Good Eats, Bad Eats and How to Handle Both – Author Style


Eating chocolate is in Innovative Editing’s official list of ways to get past writer’s block.

That’s partially because, sometimes, a little bit of comfort food can put you in a happy place. It relaxes your creative or nonfiction-specific brain tissue, thus un-kinking the flow of functional, book-writing ideas from your brain to your fingertips.

It’s like authorial Draino.

No really. It genuinely can work that well.

With that said, let’s get real here. I know this particular writer's block-taming tactic because I eat my fair share of chocolate. I love the stuff.

I don’t think I love chocolate as much as pizza of the pepperoni-with-onions variety. But I still really enjoy it, particularly when it comes mixed with peanut butter. Or hazelnut.

Have you tried those new hazelnut Snickers bars? They’re really pretty good.

Considering my last six sentences, which have nothing to do with writing, I might possibly think about food a bit too much.
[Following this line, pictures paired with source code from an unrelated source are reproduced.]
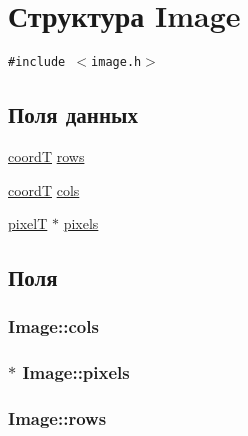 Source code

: \hypertarget{struct_image}{
\section{Структура Image}
\label{struct_image}
}
{\tt \#include $<$image.h$>$}

\subsection*{Поля данных}
\begin{CompactItemize}
\item 
\hyperlink{walsh__hadamard__run_2pm_2whimport_8h_f75219364b309824eef21d65e9edc43d}{coordT} \hyperlink{struct_image_4a618c18ca804c04077fa256e3d2f381}{rows}
\item 
\hyperlink{walsh__hadamard__run_2pm_2whimport_8h_f75219364b309824eef21d65e9edc43d}{coordT} \hyperlink{struct_image_e2425cb7fab5262196cb76e5929bb5dc}{cols}
\item 
\hyperlink{walsh__hadamard__run_2pm_2whimport_8h_54b1fd08a12b5c079874c56eb482c516}{pixelT} $\ast$ \hyperlink{struct_image_f5500233b42a09a7c8940399646accaf}{pixels}
\end{CompactItemize}


\subsection{Поля}
\hypertarget{struct_image_e2425cb7fab5262196cb76e5929bb5dc}{
\subsubsection[{cols}]{ {\bf Image::cols}}}
\label{struct_image_e2425cb7fab5262196cb76e5929bb5dc}


\hypertarget{struct_image_f5500233b42a09a7c8940399646accaf}{
\subsubsection[{pixels}]{ $\ast$ {\bf Image::pixels}}}
\label{struct_image_f5500233b42a09a7c8940399646accaf}


\hypertarget{struct_image_4a618c18ca804c04077fa256e3d2f381}{
\subsubsection[{rows}]{ {\bf Image::rows}}}
\label{struct_image_4a618c18ca804c04077fa256e3d2f381}




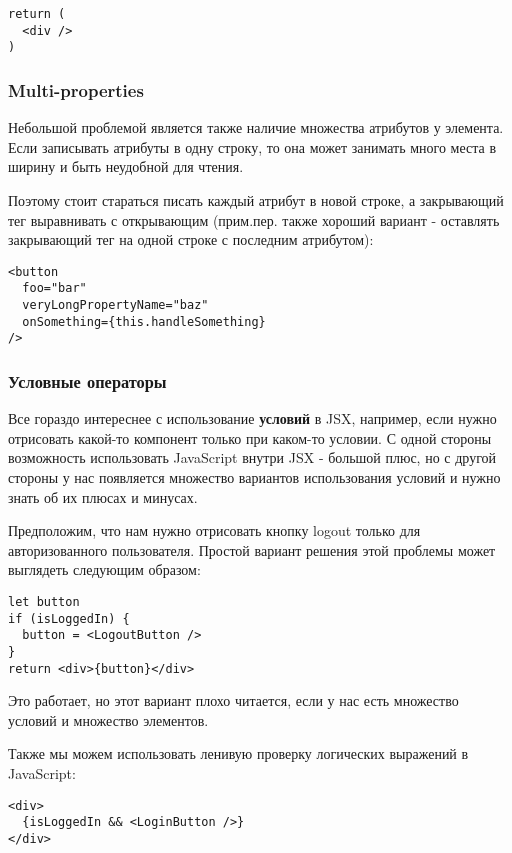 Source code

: \begin{lstlisting}
return (
  <div />
)
\end{lstlisting}

\subsubsection{Multi-properties}

Небольшой проблемой является также наличие множества атрибутов у элемента. Если записывать атрибуты в одну строку, то она может занимать много места в ширину и быть неудобной для чтения. 

Поэтому стоит стараться писать каждый атрибут в новой строке, а закрывающий тег выравнивать с открывающим (прим.пер. также хороший вариант - оставлять закрывающий тег на одной строке с последним атрибутом):

\begin{lstlisting}
<button
  foo="bar"
  veryLongPropertyName="baz"
  onSomething={this.handleSomething}
/>
\end{lstlisting}

\subsubsection{Условные операторы}

Все гораздо интереснее с использование \textbf{условий} в JSX, например, если нужно отрисовать какой-то компонент только при каком-то условии. С одной стороны возможность использовать JavaScript внутри JSX - большой плюс, но с другой стороны у нас появляется множество вариантов использования условий и нужно знать об их плюсах и минусах.

Предположим, что нам нужно отрисовать кнопку logout только для авторизованного пользователя. Простой вариант решения этой проблемы может выглядеть следующим образом:

\begin{lstlisting}
let button
if (isLoggedIn) {
  button = <LogoutButton />
}
return <div>{button}</div>
\end{lstlisting}
   
Это работает, но этот вариант плохо читается, если у нас есть множество условий и множество элементов.

Также мы можем использовать ленивую проверку логических выражений в JavaScript:

\begin{lstlisting}
<div>
  {isLoggedIn && <LoginButton />}
</div>
\end{lstlisting}

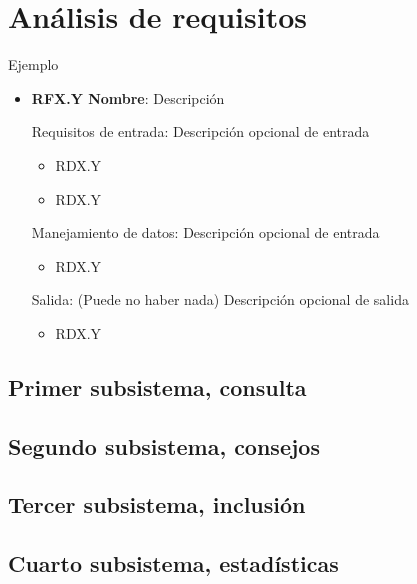 \documentclass[a4paper, 11pt]{article}
\begin{document}
\newpage
\section{Análisis de requisitos}

Ejemplo

\begin{itemize}
	\item \textbf{RFX.Y Nombre}: Descripción
	
	Requisitos de entrada: Descripción opcional de entrada
	\begin{itemize}
		\item RDX.Y
		\item RDX.Y
	\end{itemize}
	Manejamiento de datos: Descripción opcional de entrada
	\begin{itemize}
		\item RDX.Y
	\end{itemize}
	Salida: (Puede no haber nada) Descripción opcional de salida
	\begin{itemize}
		\item RDX.Y
	\end{itemize}
\end{itemize}


\subsection{Primer subsistema, consulta}


\subsection{Segundo subsistema, consejos}


\subsection{Tercer subsistema, inclusión}


\subsection{Cuarto subsistema, estadísticas}

	
\end{document}
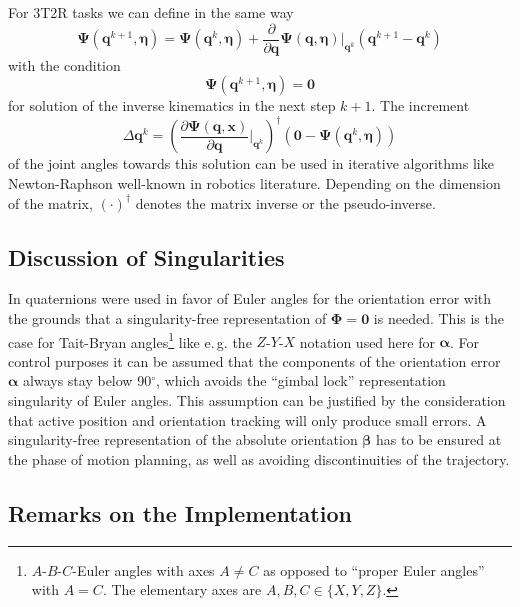 \documentclass[twocolumn,10pt]{IFTOMM}
\newcommand{\bm}[1]{\boldsymbol{#1}}
\begin{document}
For 3T2R tasks we can define in the same way
%
\begin{equation}
\bm{\Psi}(\bm{q}^{k+1},\bm{\eta}) = 
\bm{\Psi}(\bm{q}^{k},\bm{\eta})
+
\frac{\partial}{\partial \bm{q}} \bm{\Psi}(\bm{q},\bm{\eta}) \biggr\rvert_{\bm{q}^k} (\bm{q}^{k+1} - \bm{q}^k)
\end{equation}
%
with the condition
%
\begin{equation}
\bm{\Psi}(\bm{q}^{k+1},\bm{\eta})=\bm{0}
\end{equation}
%
for solution of the inverse kinematics in the next step $k+1$. The increment 
%
\begin{equation}
\Delta \bm{q}^k
=
\left(\frac{\partial \bm{\Psi}(\bm{q},\bm{x})}{\partial \bm{q}}\biggr\rvert_{\bm{q}^k}\right)^{\dagger}
(\bm{0} - \bm{\Psi}(\bm{q}^{k},\bm{\eta}))
\label{equ:deltaq_psi}
\end{equation}
%
of the joint angles towards this solution can be used in iterative algorithms like Newton-Raphson well-known in robotics literature.
Depending on the dimension of the matrix, $(\cdot)^\dagger$ denotes the matrix inverse or the pseudo-inverse.

\subsection{Discussion of Singularities}

In \cite{Zlajpah2017} quaternions were used in favor of Euler angles for the orientation error with the grounds that a singularity-free representation of $\bm{\Phi}=\bm{0}$ is needed.
This is the case for Tait-Bryan angles\footnote{$A$-$B$-$C$-Euler angles with axes $A \ne C$ as opposed to ``proper Euler angles'' with $A = C$. The elementary axes are $A,B,C \in \{ X,Y,Z\}$.} like e.\,g. the $Z$-$Y$-$X$ notation used here for $\bm{\alpha}$.
For control purposes it can be assumed that the components of the orientation error $\bm{\alpha}$ always stay below 90$^\circ$, which avoids the ``gimbal lock'' representation singularity of Euler angles.
This assumption can be justified by the consideration that active position and orientation tracking will only produce small errors.
A singularity-free representation of the absolute orientation $\bm{\beta}$ has to be ensured at the phase of motion planning, as well as avoiding discontinuities of the trajectory.

\subsection{Remarks on the Implementation}
\label{sec:RecEulAng_implement}
\end{document}
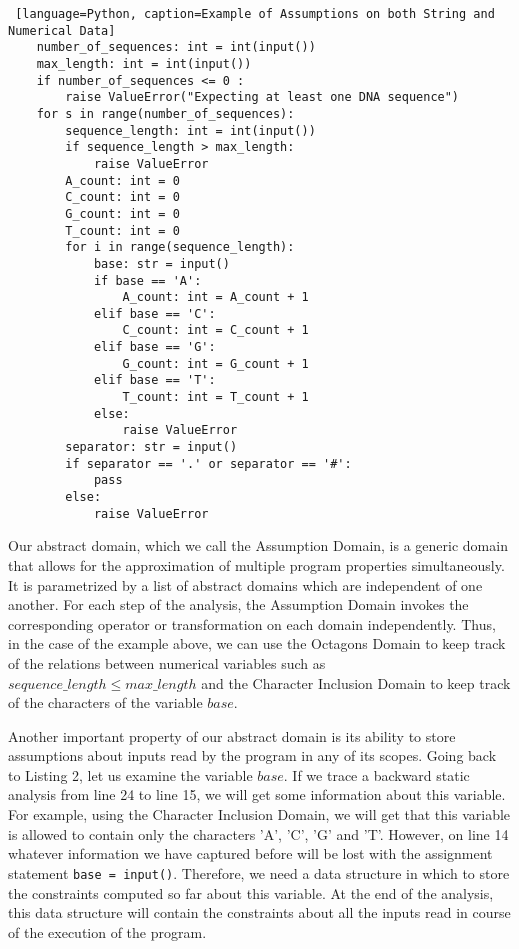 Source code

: \documentclass[10pt]{report}
\begin{document}
\begin{lstlisting} [language=Python, caption=Example of Assumptions on both String and Numerical Data]
	number_of_sequences: int = int(input())
	max_length: int = int(input())
	if number_of_sequences <= 0 :
		raise ValueError("Expecting at least one DNA sequence")
	for s in range(number_of_sequences):
		sequence_length: int = int(input())
		if sequence_length > max_length:
			raise ValueError
		A_count: int = 0
		C_count: int = 0
		G_count: int = 0
		T_count: int = 0
		for i in range(sequence_length):
			base: str = input()
			if base == 'A':
				A_count: int = A_count + 1
			elif base == 'C':
				C_count: int = C_count + 1
			elif base == 'G':
				G_count: int = G_count + 1
			elif base == 'T':
				T_count: int = T_count + 1
			else:
				raise ValueError
		separator: str = input()
		if separator == '.' or separator == '#':
			pass
		else:
			raise ValueError
\end{lstlisting}



Our abstract domain, which we call the Assumption Domain, is a generic domain that allows for the approximation of multiple program properties simultaneously. It is parametrized by a list of abstract domains which are independent of one another. For each step of the analysis, the Assumption Domain invokes the corresponding operator or transformation on each domain independently. Thus, in the case of the example above, we can use the Octagons Domain \cite{octagon} to keep track of the relations between numerical variables such as $sequence\_length \leq max\_length$ and the Character Inclusion Domain \cite{character} to keep track of the characters of the variable $base$.


Another important property of our abstract domain is its ability to store assumptions about inputs read by the program in any of its scopes. Going back to Listing 2, let us examine the variable $base$. If we trace a backward static analysis from line 24 to line 15, we will get some information about this variable. For example, using the Character Inclusion Domain, we will get that this variable is allowed to contain only the characters 'A', 'C', 'G' and 'T'. However, on line 14 whatever information we have captured before will be lost with the assignment statement \verb|base = input()|. Therefore, we need a data structure in which to store the constraints computed so far about this variable. At the end of the analysis, this data structure will contain the constraints about all the inputs read in course of the execution of the program. 
\end{document}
Moreover, now that I’m no longer a delightfully clueless little college student with a metabolism made specifically for gobbling down soft-baked chocolate chip cookies, I can’t eat the way I want to think I can eat.

So I might just possibly be your kind of target audience if you’re:

  • Writing a health book

  • Writing a fitness book

  • Writing a nutrition book

  • Writing a dieting book.

All of which are the topic of this week’s Definition and beyond…

Health/Fitness/Nutrition/Diet Nonfiction:

Technically, there are some minute differences between health nonfiction, fitness nonfiction, nutrition nonfiction and dieting books, with dieting books standing out the most from the cluster. But overall, the four blend into each other quite well.

Why?

The simple answer is this: They all have the same exact focus, which is fine-tuning the human body so that it looks and works as good as it should.

Besides, inevitably, if you’re writing a health book, it’s going to mention fitness. If you’re writing a fitness book, it’s going to mention nutrition. If you’re writing a nutrition book, it’s going to mention dieting. And if you’re writing a dieting book, it’s going to mention health.

The four topics just don’t exist very well apart from each other.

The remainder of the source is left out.